After the first Pure Roots Urban Farm is operational for a period of three (3) months, BC-URBN will commit to purchasing six more Pure Roots Urban Farms (each farm consisting of 3 Modular grow units for the purpose of growing of non-cannabis plants and 1 modular pre/post processing unit) on a three month after operation interval (as described in section 5.1.3) and that BC-URBN will chose the locations within the BC-URBN’s geographic region (defined later in Agreement) for installation for the purchase price of each Pure Roots Urban Farm is as described in section 5.1.1.

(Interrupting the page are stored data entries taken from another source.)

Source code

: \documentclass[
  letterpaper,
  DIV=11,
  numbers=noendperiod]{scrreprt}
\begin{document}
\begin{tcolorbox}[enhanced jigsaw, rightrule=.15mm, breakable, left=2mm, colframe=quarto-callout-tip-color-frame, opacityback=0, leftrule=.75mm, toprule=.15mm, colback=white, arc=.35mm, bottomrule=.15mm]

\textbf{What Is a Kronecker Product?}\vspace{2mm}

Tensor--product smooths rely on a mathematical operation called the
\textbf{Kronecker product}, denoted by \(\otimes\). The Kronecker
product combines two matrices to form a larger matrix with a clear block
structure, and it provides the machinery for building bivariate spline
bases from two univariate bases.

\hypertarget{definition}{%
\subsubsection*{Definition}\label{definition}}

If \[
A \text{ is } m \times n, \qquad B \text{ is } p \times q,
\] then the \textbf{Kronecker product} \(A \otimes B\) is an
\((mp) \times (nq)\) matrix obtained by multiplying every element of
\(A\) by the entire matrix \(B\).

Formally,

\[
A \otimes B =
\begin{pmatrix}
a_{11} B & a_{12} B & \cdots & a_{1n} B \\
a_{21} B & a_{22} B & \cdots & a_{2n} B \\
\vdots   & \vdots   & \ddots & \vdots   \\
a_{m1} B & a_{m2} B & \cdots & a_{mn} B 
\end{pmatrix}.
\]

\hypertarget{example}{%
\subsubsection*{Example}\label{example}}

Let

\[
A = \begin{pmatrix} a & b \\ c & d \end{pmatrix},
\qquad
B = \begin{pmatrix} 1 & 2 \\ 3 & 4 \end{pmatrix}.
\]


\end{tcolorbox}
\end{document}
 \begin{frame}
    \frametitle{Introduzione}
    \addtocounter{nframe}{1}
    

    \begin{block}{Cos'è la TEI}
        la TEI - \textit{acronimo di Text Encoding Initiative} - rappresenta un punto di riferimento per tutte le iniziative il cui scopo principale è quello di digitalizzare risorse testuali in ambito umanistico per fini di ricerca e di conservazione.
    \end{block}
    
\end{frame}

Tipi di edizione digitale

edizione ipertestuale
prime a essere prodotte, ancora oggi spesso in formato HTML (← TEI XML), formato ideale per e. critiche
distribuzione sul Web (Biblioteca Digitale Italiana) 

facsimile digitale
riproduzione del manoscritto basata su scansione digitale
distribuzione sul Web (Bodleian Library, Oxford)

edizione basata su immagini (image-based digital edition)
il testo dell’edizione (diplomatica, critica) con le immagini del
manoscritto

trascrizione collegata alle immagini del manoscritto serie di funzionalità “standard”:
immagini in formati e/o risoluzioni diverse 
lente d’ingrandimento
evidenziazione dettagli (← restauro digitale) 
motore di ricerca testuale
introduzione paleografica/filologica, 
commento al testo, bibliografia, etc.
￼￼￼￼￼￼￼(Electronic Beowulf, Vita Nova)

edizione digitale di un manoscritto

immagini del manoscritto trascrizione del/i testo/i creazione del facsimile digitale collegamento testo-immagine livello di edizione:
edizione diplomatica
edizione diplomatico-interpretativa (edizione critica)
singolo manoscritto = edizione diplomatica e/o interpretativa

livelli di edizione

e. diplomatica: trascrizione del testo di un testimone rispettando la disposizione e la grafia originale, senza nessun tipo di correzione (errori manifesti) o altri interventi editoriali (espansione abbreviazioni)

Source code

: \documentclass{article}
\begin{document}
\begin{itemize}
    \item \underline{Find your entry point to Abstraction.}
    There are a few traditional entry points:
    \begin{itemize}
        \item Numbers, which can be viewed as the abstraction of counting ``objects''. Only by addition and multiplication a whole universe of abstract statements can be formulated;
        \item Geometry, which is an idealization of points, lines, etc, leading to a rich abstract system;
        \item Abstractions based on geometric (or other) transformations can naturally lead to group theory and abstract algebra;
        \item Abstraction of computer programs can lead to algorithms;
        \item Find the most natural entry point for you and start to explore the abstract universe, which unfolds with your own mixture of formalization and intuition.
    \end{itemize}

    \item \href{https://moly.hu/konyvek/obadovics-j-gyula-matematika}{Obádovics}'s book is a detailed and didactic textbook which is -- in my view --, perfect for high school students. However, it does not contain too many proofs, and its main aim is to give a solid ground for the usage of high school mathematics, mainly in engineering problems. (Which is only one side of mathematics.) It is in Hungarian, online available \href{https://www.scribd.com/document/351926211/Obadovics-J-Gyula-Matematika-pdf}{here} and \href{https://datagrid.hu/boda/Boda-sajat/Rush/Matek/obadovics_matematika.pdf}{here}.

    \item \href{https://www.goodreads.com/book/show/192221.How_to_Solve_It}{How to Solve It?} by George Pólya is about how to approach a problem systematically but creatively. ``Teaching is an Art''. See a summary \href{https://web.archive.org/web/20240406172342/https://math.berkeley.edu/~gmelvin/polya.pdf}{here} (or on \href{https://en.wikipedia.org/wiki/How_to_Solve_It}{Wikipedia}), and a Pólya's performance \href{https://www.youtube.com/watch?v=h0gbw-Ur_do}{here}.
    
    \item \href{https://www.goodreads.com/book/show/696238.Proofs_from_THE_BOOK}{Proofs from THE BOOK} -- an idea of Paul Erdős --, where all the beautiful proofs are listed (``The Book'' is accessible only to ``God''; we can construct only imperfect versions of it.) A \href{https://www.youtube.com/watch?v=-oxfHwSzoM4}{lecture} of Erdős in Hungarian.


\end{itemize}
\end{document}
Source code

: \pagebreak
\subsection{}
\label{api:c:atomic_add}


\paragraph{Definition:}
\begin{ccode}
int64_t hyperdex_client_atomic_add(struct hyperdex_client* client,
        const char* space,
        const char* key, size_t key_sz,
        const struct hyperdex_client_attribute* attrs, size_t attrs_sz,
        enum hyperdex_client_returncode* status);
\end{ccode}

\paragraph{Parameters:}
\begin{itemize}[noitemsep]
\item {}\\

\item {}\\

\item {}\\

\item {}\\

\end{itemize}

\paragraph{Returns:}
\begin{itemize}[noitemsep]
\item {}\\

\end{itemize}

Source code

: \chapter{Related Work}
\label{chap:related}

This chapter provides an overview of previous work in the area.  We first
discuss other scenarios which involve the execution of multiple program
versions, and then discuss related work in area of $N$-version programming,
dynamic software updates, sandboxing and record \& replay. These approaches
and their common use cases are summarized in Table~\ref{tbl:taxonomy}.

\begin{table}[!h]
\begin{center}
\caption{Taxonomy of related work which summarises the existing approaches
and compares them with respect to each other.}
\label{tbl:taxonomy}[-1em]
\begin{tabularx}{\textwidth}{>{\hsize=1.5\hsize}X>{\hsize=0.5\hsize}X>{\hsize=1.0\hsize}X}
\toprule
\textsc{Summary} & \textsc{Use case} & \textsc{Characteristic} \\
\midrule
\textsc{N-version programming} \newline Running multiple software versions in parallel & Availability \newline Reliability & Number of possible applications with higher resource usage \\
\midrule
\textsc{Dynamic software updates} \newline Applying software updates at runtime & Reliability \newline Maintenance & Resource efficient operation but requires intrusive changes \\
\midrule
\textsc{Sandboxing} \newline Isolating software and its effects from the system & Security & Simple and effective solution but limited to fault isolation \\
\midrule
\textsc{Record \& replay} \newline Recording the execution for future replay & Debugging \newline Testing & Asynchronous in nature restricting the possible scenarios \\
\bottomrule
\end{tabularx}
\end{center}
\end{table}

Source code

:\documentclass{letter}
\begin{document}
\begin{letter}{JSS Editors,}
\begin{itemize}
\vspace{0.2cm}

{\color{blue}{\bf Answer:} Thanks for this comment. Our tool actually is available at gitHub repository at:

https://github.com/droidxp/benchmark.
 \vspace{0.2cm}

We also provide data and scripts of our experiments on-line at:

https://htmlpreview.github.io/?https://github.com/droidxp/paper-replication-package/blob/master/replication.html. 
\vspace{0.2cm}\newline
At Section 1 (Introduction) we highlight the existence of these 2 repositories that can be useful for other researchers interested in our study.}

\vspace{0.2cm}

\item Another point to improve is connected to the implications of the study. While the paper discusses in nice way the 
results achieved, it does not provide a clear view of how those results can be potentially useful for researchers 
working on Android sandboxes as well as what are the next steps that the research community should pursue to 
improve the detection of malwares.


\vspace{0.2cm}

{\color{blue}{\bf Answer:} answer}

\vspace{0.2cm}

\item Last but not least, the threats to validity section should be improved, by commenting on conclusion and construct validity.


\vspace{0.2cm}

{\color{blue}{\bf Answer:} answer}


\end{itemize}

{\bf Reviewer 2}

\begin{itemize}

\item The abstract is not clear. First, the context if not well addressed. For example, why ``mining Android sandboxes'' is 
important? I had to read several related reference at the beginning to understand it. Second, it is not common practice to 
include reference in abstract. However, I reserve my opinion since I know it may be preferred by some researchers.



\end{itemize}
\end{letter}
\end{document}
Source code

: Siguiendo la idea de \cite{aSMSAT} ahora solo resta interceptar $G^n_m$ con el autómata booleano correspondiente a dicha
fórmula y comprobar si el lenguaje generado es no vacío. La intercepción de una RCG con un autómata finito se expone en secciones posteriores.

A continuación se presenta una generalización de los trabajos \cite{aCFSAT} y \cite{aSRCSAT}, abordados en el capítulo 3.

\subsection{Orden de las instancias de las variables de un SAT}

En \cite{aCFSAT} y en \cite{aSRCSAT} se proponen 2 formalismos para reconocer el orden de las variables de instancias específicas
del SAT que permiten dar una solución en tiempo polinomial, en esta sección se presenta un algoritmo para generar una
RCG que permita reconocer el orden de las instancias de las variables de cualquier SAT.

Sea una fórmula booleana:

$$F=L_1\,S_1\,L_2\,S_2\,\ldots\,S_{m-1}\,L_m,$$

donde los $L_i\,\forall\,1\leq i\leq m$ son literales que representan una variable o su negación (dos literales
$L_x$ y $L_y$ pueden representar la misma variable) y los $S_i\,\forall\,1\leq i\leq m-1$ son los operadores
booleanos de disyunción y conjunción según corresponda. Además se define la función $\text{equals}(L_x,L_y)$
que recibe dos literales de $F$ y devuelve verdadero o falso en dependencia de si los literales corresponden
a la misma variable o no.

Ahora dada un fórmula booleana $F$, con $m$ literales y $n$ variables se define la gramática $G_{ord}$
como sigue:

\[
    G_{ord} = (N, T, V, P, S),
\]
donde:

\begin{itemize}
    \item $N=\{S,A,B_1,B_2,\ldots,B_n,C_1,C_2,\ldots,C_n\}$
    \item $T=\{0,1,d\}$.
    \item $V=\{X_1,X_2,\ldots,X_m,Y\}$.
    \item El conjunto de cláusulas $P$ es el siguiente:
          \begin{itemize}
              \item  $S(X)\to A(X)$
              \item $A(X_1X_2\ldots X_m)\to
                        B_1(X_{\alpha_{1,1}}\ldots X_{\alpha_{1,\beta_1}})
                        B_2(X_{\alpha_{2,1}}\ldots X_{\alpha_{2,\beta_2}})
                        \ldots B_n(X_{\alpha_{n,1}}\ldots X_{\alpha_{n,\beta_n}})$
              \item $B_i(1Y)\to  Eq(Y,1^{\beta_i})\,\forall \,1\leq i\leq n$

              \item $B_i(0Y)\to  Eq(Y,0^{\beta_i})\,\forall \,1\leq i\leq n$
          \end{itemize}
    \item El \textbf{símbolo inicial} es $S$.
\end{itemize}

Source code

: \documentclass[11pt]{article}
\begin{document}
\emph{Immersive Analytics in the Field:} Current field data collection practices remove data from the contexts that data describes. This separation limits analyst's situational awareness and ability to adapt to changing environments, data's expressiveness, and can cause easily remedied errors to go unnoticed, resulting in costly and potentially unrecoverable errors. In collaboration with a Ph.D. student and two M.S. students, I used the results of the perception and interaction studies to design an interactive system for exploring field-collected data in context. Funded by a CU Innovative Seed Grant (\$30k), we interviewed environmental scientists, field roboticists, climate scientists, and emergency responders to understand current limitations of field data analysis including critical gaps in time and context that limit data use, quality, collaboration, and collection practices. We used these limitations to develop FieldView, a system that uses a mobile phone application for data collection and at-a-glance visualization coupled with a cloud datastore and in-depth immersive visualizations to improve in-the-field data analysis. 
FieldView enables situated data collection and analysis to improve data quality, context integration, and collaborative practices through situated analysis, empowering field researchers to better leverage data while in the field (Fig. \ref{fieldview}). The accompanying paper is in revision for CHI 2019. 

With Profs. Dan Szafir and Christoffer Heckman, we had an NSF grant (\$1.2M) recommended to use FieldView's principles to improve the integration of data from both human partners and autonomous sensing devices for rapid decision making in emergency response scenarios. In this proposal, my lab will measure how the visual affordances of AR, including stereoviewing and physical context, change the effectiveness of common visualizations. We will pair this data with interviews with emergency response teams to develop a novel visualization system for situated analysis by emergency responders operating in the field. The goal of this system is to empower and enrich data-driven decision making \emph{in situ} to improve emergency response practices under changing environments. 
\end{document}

For good and valuable consideration, the receipt and sufficiency of which is hereby acknowledged, and intending to be legally bound, the Parties agree as follows:
ARTICLE I
For the purpose of this Agreement:
1.1 “Affiliate” means, with respect to an entity, any person or entity that, directly or indirectly, through one or more intermediaries, controls, is controlled by, or is under common control with such entity.
1.2 “BC-URBN” means B.C. Urban Farms, Inc. a company incorporated in British Columbia, Canada.
1.3 “Confidential Information” has the meaning stated in Section 7.1.
1.4 “Pure Roots Modular Grow Units” are the modular grow rooms for the purpose of growing plants manufactured using the Designs, Brand Name and Intellectual Property from Pure Roots Holdings Canada Inc. and GRSO.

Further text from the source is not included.